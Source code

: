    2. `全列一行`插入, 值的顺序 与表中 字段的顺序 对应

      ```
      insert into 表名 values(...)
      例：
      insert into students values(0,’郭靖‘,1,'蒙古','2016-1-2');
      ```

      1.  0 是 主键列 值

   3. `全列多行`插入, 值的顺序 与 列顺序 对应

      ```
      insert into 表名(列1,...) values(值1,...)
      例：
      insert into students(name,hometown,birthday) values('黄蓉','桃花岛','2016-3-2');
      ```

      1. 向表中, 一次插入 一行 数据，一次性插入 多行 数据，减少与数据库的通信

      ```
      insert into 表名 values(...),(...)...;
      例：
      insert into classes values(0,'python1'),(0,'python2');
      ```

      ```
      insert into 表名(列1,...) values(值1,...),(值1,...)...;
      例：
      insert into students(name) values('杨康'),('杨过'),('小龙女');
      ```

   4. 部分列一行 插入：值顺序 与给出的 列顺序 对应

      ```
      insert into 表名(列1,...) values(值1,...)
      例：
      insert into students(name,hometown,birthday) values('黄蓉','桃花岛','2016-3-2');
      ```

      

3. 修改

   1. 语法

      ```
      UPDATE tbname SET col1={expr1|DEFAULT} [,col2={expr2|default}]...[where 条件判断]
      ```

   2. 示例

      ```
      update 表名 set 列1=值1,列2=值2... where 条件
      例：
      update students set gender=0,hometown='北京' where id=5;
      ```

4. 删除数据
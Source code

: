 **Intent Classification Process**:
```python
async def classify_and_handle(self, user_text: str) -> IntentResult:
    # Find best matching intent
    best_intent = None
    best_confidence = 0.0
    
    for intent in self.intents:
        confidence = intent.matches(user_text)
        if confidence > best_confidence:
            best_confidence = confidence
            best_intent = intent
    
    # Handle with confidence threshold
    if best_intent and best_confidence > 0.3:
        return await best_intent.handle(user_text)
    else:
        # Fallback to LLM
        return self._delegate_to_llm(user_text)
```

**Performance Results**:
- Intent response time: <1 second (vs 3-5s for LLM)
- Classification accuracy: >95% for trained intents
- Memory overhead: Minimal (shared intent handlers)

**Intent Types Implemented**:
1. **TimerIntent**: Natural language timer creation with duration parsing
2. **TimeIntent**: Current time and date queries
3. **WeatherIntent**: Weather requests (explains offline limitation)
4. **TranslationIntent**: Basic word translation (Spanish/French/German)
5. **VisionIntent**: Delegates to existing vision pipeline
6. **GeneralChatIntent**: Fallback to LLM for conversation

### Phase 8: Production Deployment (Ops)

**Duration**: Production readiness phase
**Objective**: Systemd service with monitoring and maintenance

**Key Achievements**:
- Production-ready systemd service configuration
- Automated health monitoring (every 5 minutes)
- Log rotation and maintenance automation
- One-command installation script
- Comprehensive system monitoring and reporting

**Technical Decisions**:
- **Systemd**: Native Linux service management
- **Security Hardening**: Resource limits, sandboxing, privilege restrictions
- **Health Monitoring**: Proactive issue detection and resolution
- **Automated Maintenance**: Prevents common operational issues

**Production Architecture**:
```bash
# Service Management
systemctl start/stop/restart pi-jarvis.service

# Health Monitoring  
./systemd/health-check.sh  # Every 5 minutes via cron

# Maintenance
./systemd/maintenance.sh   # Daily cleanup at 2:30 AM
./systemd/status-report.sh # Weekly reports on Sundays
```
____
**Work instructions**: In the material above, tally every line with the string "self" in it, then give that number alone.

**Task result**: 3